- EXERCISE MATERIAL -
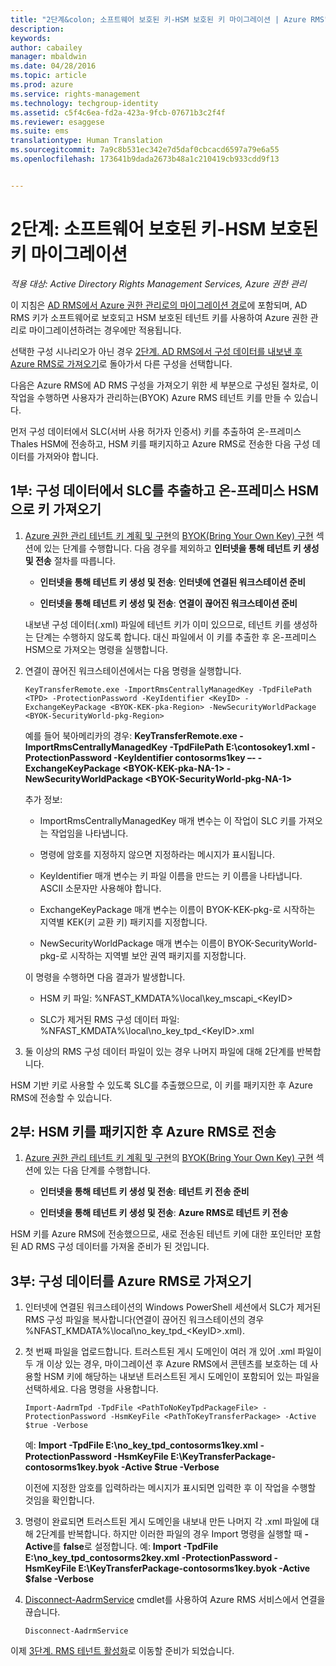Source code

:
 ```yaml
---
title: "2단계&colon; 소프트웨어 보호된 키-HSM 보호된 키 마이그레이션 | Azure RMS"
description: 
keywords: 
author: cabailey
manager: mbaldwin
ms.date: 04/28/2016
ms.topic: article
ms.prod: azure
ms.service: rights-management
ms.technology: techgroup-identity
ms.assetid: c5f4c6ea-fd2a-423a-9fcb-07671b3c2f4f
ms.reviewer: esaggese
ms.suite: ems
translationtype: Human Translation
ms.sourcegitcommit: 7a9c8b531ec342e7d5daf0cbcacd6597a79e6a55
ms.openlocfilehash: 173641b9dada2673b48a1c210419cb933cdd9f13


---
```


# 2단계: 소프트웨어 보호된 키-HSM 보호된 키 마이그레이션

*적용 대상: Active Directory Rights Management Services, Azure 권한 관리*


이 지침은 [AD RMS에서 Azure 권한 관리로의 마이그레이션 경로](migrate-from-ad-rms-to-azure-rms.md)에 포함되며, AD RMS 키가 소프트웨어로 보호되고 HSM 보호된 테넌트 키를 사용하여 Azure 권한 관리로 마이그레이션하려는 경우에만 적용됩니다. 

선택한 구성 시나리오가 아닌 경우 [2단계. AD RMS에서 구성 데이터를 내보낸 후 Azure RMS로 가져오기](migrate-from-ad-rms-phase1.md#step-2-export-configuration-data-from-ad-rms-and-import-it-to-azure-rms)로 돌아가서 다른 구성을 선택합니다.

다음은 Azure RMS에 AD RMS 구성을 가져오기 위한 세 부분으로 구성된 절차로, 이 작업을 수행하면 사용자가 관리하는(BYOK) Azure RMS 테넌트 키를 만들 수 있습니다.

먼저 구성 데이터에서 SLC(서버 사용 허가자 인증서) 키를 추출하여 온-프레미스 Thales HSM에 전송하고, HSM 키를 패키지하고 Azure RMS로 전송한 다음 구성 데이터를 가져와야 합니다.

## 1부: 구성 데이터에서 SLC를 추출하고 온-프레미스 HSM으로 키 가져오기

1.  [Azure 권한 관리 테넌트 키 계획 및 구현](plan-implement-tenant-key.md)의 [BYOK(Bring Your Own Key) 구현](plan-implement-tenant-key.md#implementing-your-azure-rights-management-tenant-key) 섹션에 있는 단계를 수행합니다. 다음 경우를 제외하고 **인터넷을 통해 테넌트 키 생성 및 전송** 절차를 따릅니다.

    -   **인터넷을 통해 테넌트 키 생성 및 전송**: **인터넷에 연결된 워크스테이션 준비**

    -   **인터넷을 통해 테넌트 키 생성 및 전송**: **연결이 끊어진 워크스테이션 준비**

    내보낸 구성 데이터(.xml) 파일에 테넌트 키가 이미 있으므로, 테넌트 키를 생성하는 단계는 수행하지 않도록 합니다. 대신 파일에서 이 키를 추출한 후 온-프레미스 HSM으로 가져오는 명령을 실행합니다.

2.  연결이 끊어진 워크스테이션에서는 다음 명령을 실행합니다.

    ```
    KeyTransferRemote.exe -ImportRmsCentrallyManagedKey -TpdFilePath <TPD> -ProtectionPassword -KeyIdentifier <KeyID> -ExchangeKeyPackage <BYOK-KEK-pka-Region> -NewSecurityWorldPackage <BYOK-SecurityWorld-pkg-Region>
    ```
    예를 들어 북아메리카의 경우: **KeyTransferRemote.exe -ImportRmsCentrallyManagedKey -TpdFilePath E:\contosokey1.xml -ProtectionPassword -KeyIdentifier contosorms1key –- -ExchangeKeyPackage &lt;BYOK-KEK-pka-NA-1&gt; -NewSecurityWorldPackage &lt;BYOK-SecurityWorld-pkg-NA-1&gt;**

    추가 정보:

    -   ImportRmsCentrallyManagedKey 매개 변수는 이 작업이 SLC 키를 가져오는 작업임을 나타냅니다.

    -   명령에 암호를 지정하지 않으면 지정하라는 메시지가 표시됩니다.

    -   KeyIdentifier 매개 변수는 키 파일 이름을 만드는 키 이름을 나타냅니다. ASCII 소문자만 사용해야 합니다.

    -   ExchangeKeyPackage 매개 변수는 이름이 BYOK-KEK-pkg-로 시작하는 지역별 KEK(키 교환 키) 패키지를 지정합니다.

    -   NewSecurityWorldPackage 매개 변수는 이름이 BYOK-SecurityWorld-pkg-로 시작하는 지역별 보안 권역 패키지를 지정합니다.

    이 명령을 수행하면 다음 결과가 발생합니다.

    -   HSM 키 파일: %NFAST_KMDATA%\local\key_mscapi_&lt;KeyID&gt;

    -   SLC가 제거된 RMS 구성 데이터 파일: %NFAST_KMDATA%\local\no_key_tpd_&lt;KeyID&gt;.xml

3.  둘 이상의 RMS 구성 데이터 파일이 있는 경우 나머지 파일에 대해 2단계를 반복합니다.

HSM 기반 키로 사용할 수 있도록 SLC를 추출했으므로, 이 키를 패키지한 후 Azure RMS에 전송할 수 있습니다.

## 2부: HSM 키를 패키지한 후 Azure RMS로 전송

1.  [Azure 권한 관리 테넌트 키 계획 및 구현](plan-implement-tenant-key.md)의 [BYOK(Bring Your Own Key) 구현](plan-implement-tenant-key.md#implementing-your-azure-rights-management-tenant-key) 섹션에 있는 다음 단계를 수행합니다.

    -   **인터넷을 통해 테넌트 키 생성 및 전송**: **테넌트 키 전송 준비**

    -   **인터넷을 통해 테넌트 키 생성 및 전송**: **Azure RMS로 테넌트 키 전송**

HSM 키를 Azure RMS에 전송했으므로, 새로 전송된 테넌트 키에 대한 포인터만 포함된 AD RMS 구성 데이터를 가져올 준비가 된 것입니다.

## 3부: 구성 데이터를 Azure RMS로 가져오기

1.  인터넷에 연결된 워크스테이션의 Windows PowerShell 세션에서 SLC가 제거된 RMS 구성 파일을 복사합니다(연결이 끊어진 워크스테이션의 경우 %NFAST_KMDATA%\local\no_key_tpd_&lt;KeyID&gt;.xml).

2.  첫 번째 파일을 업로드합니다. 트러스트된 게시 도메인이 여러 개 있어 .xml 파일이 두 개 이상 있는 경우, 마이그레이션 후 Azure RMS에서 콘텐츠를 보호하는 데 사용할 HSM 키에 해당하는 내보낸 트러스트된 게시 도메인이 포함되어 있는 파일을 선택하세요. 다음 명령을 사용합니다.

    ```
    Import-AadrmTpd -TpdFile <PathToNoKeyTpdPackageFile> -ProtectionPassword -HsmKeyFile <PathToKeyTransferPackage> -Active $true -Verbose
    ```
    예: **Import -TpdFile E:\no_key_tpd_contosorms1key.xml -ProtectionPassword -HsmKeyFile E:\KeyTransferPackage-contosorms1key.byok -Active $true -Verbose**

    이전에 지정한 암호를 입력하라는 메시지가 표시되면 입력한 후 이 작업을 수행할 것임을 확인합니다.

3.  명령이 완료되면 트러스트된 게시 도메인을 내보내 만든 나머지 각 .xml 파일에 대해 2단계를 반복합니다. 하지만 이러한 파일의 경우 Import 명령을 실행할 때 **-Active**를 **false**로 설정합니다. 예: **Import -TpdFile E:\no_key_tpd_contosorms2key.xml -ProtectionPassword -HsmKeyFile E:\KeyTransferPackage-contosorms1key.byok -Active $false -Verbose**

4.  [Disconnect-AadrmService](http://msdn.microsoft.com/library/windowsazure/dn629416.aspx) cmdlet를 사용하여 Azure RMS 서비스에서 연결을 끊습니다.

    ```
    Disconnect-AadrmService
    ```

이제 [3단계. RMS 테넌트 활성화](migrate-from-ad-rms-phase1.md#step-3-activate-your-rms-tenant)로 이동할 준비가 되었습니다.





<!--HONumber=Jul16_HO3-->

- GOAL OF THE EXERCISE -
Give the material again exactly as it is, but keep the pictures out.

- SOLUTION TO THIS TASK -
Source code

:
 ```yaml
---
title: "2단계&colon; 소프트웨어 보호된 키-HSM 보호된 키 마이그레이션 | Azure RMS"
description: 
keywords: 
author: cabailey
manager: mbaldwin
ms.date: 04/28/2016
ms.topic: article
ms.prod: azure
ms.service: rights-management
ms.technology: techgroup-identity
ms.assetid: c5f4c6ea-fd2a-423a-9fcb-07671b3c2f4f
ms.reviewer: esaggese
ms.suite: ems
translationtype: Human Translation
ms.sourcegitcommit: 7a9c8b531ec342e7d5daf0cbcacd6597a79e6a55
ms.openlocfilehash: 173641b9dada2673b48a1c210419cb933cdd9f13


---
```


# 2단계: 소프트웨어 보호된 키-HSM 보호된 키 마이그레이션

*적용 대상: Active Directory Rights Management Services, Azure 권한 관리*


이 지침은 [AD RMS에서 Azure 권한 관리로의 마이그레이션 경로](migrate-from-ad-rms-to-azure-rms.md)에 포함되며, AD RMS 키가 소프트웨어로 보호되고 HSM 보호된 테넌트 키를 사용하여 Azure 권한 관리로 마이그레이션하려는 경우에만 적용됩니다. 

선택한 구성 시나리오가 아닌 경우 [2단계. AD RMS에서 구성 데이터를 내보낸 후 Azure RMS로 가져오기](migrate-from-ad-rms-phase1.md#step-2-export-configuration-data-from-ad-rms-and-import-it-to-azure-rms)로 돌아가서 다른 구성을 선택합니다.

다음은 Azure RMS에 AD RMS 구성을 가져오기 위한 세 부분으로 구성된 절차로, 이 작업을 수행하면 사용자가 관리하는(BYOK) Azure RMS 테넌트 키를 만들 수 있습니다.

먼저 구성 데이터에서 SLC(서버 사용 허가자 인증서) 키를 추출하여 온-프레미스 Thales HSM에 전송하고, HSM 키를 패키지하고 Azure RMS로 전송한 다음 구성 데이터를 가져와야 합니다.

## 1부: 구성 데이터에서 SLC를 추출하고 온-프레미스 HSM으로 키 가져오기

1.  [Azure 권한 관리 테넌트 키 계획 및 구현](plan-implement-tenant-key.md)의 [BYOK(Bring Your Own Key) 구현](plan-implement-tenant-key.md#implementing-your-azure-rights-management-tenant-key) 섹션에 있는 단계를 수행합니다. 다음 경우를 제외하고 **인터넷을 통해 테넌트 키 생성 및 전송** 절차를 따릅니다.

    -   **인터넷을 통해 테넌트 키 생성 및 전송**: **인터넷에 연결된 워크스테이션 준비**

    -   **인터넷을 통해 테넌트 키 생성 및 전송**: **연결이 끊어진 워크스테이션 준비**

    내보낸 구성 데이터(.xml) 파일에 테넌트 키가 이미 있으므로, 테넌트 키를 생성하는 단계는 수행하지 않도록 합니다. 대신 파일에서 이 키를 추출한 후 온-프레미스 HSM으로 가져오는 명령을 실행합니다.

2.  연결이 끊어진 워크스테이션에서는 다음 명령을 실행합니다.

    ```
    KeyTransferRemote.exe -ImportRmsCentrallyManagedKey -TpdFilePath <TPD> -ProtectionPassword -KeyIdentifier <KeyID> -ExchangeKeyPackage <BYOK-KEK-pka-Region> -NewSecurityWorldPackage <BYOK-SecurityWorld-pkg-Region>
    ```
    예를 들어 북아메리카의 경우: **KeyTransferRemote.exe -ImportRmsCentrallyManagedKey -TpdFilePath E:\contosokey1.xml -ProtectionPassword -KeyIdentifier contosorms1key –- -ExchangeKeyPackage &lt;BYOK-KEK-pka-NA-1&gt; -NewSecurityWorldPackage &lt;BYOK-SecurityWorld-pkg-NA-1&gt;**

    추가 정보:

    -   ImportRmsCentrallyManagedKey 매개 변수는 이 작업이 SLC 키를 가져오는 작업임을 나타냅니다.

    -   명령에 암호를 지정하지 않으면 지정하라는 메시지가 표시됩니다.

    -   KeyIdentifier 매개 변수는 키 파일 이름을 만드는 키 이름을 나타냅니다. ASCII 소문자만 사용해야 합니다.

    -   ExchangeKeyPackage 매개 변수는 이름이 BYOK-KEK-pkg-로 시작하는 지역별 KEK(키 교환 키) 패키지를 지정합니다.

    -   NewSecurityWorldPackage 매개 변수는 이름이 BYOK-SecurityWorld-pkg-로 시작하는 지역별 보안 권역 패키지를 지정합니다.

    이 명령을 수행하면 다음 결과가 발생합니다.

    -   HSM 키 파일: %NFAST_KMDATA%\local\key_mscapi_&lt;KeyID&gt;

    -   SLC가 제거된 RMS 구성 데이터 파일: %NFAST_KMDATA%\local\no_key_tpd_&lt;KeyID&gt;.xml

3.  둘 이상의 RMS 구성 데이터 파일이 있는 경우 나머지 파일에 대해 2단계를 반복합니다.

HSM 기반 키로 사용할 수 있도록 SLC를 추출했으므로, 이 키를 패키지한 후 Azure RMS에 전송할 수 있습니다.

## 2부: HSM 키를 패키지한 후 Azure RMS로 전송

1.  [Azure 권한 관리 테넌트 키 계획 및 구현](plan-implement-tenant-key.md)의 [BYOK(Bring Your Own Key) 구현](plan-implement-tenant-key.md#implementing-your-azure-rights-management-tenant-key) 섹션에 있는 다음 단계를 수행합니다.

    -   **인터넷을 통해 테넌트 키 생성 및 전송**: **테넌트 키 전송 준비**

    -   **인터넷을 통해 테넌트 키 생성 및 전송**: **Azure RMS로 테넌트 키 전송**

HSM 키를 Azure RMS에 전송했으므로, 새로 전송된 테넌트 키에 대한 포인터만 포함된 AD RMS 구성 데이터를 가져올 준비가 된 것입니다.

## 3부: 구성 데이터를 Azure RMS로 가져오기

1.  인터넷에 연결된 워크스테이션의 Windows PowerShell 세션에서 SLC가 제거된 RMS 구성 파일을 복사합니다(연결이 끊어진 워크스테이션의 경우 %NFAST_KMDATA%\local\no_key_tpd_&lt;KeyID&gt;.xml).

2.  첫 번째 파일을 업로드합니다. 트러스트된 게시 도메인이 여러 개 있어 .xml 파일이 두 개 이상 있는 경우, 마이그레이션 후 Azure RMS에서 콘텐츠를 보호하는 데 사용할 HSM 키에 해당하는 내보낸 트러스트된 게시 도메인이 포함되어 있는 파일을 선택하세요. 다음 명령을 사용합니다.

    ```
    Import-AadrmTpd -TpdFile <PathToNoKeyTpdPackageFile> -ProtectionPassword -HsmKeyFile <PathToKeyTransferPackage> -Active $true -Verbose
    ```
    예: **Import -TpdFile E:\no_key_tpd_contosorms1key.xml -ProtectionPassword -HsmKeyFile E:\KeyTransferPackage-contosorms1key.byok -Active $true -Verbose**

    이전에 지정한 암호를 입력하라는 메시지가 표시되면 입력한 후 이 작업을 수행할 것임을 확인합니다.

3.  명령이 완료되면 트러스트된 게시 도메인을 내보내 만든 나머지 각 .xml 파일에 대해 2단계를 반복합니다. 하지만 이러한 파일의 경우 Import 명령을 실행할 때 **-Active**를 **false**로 설정합니다. 예: **Import -TpdFile E:\no_key_tpd_contosorms2key.xml -ProtectionPassword -HsmKeyFile E:\KeyTransferPackage-contosorms1key.byok -Active $false -Verbose**

4.  [Disconnect-AadrmService](http://msdn.microsoft.com/library/windowsazure/dn629416.aspx) cmdlet를 사용하여 Azure RMS 서비스에서 연결을 끊습니다.

    ```
    Disconnect-AadrmService
    ```

이제 [3단계. RMS 테넌트 활성화](migrate-from-ad-rms-phase1.md#step-3-activate-your-rms-tenant)로 이동할 준비가 되었습니다.





<!--HONumber=Jul16_HO3-->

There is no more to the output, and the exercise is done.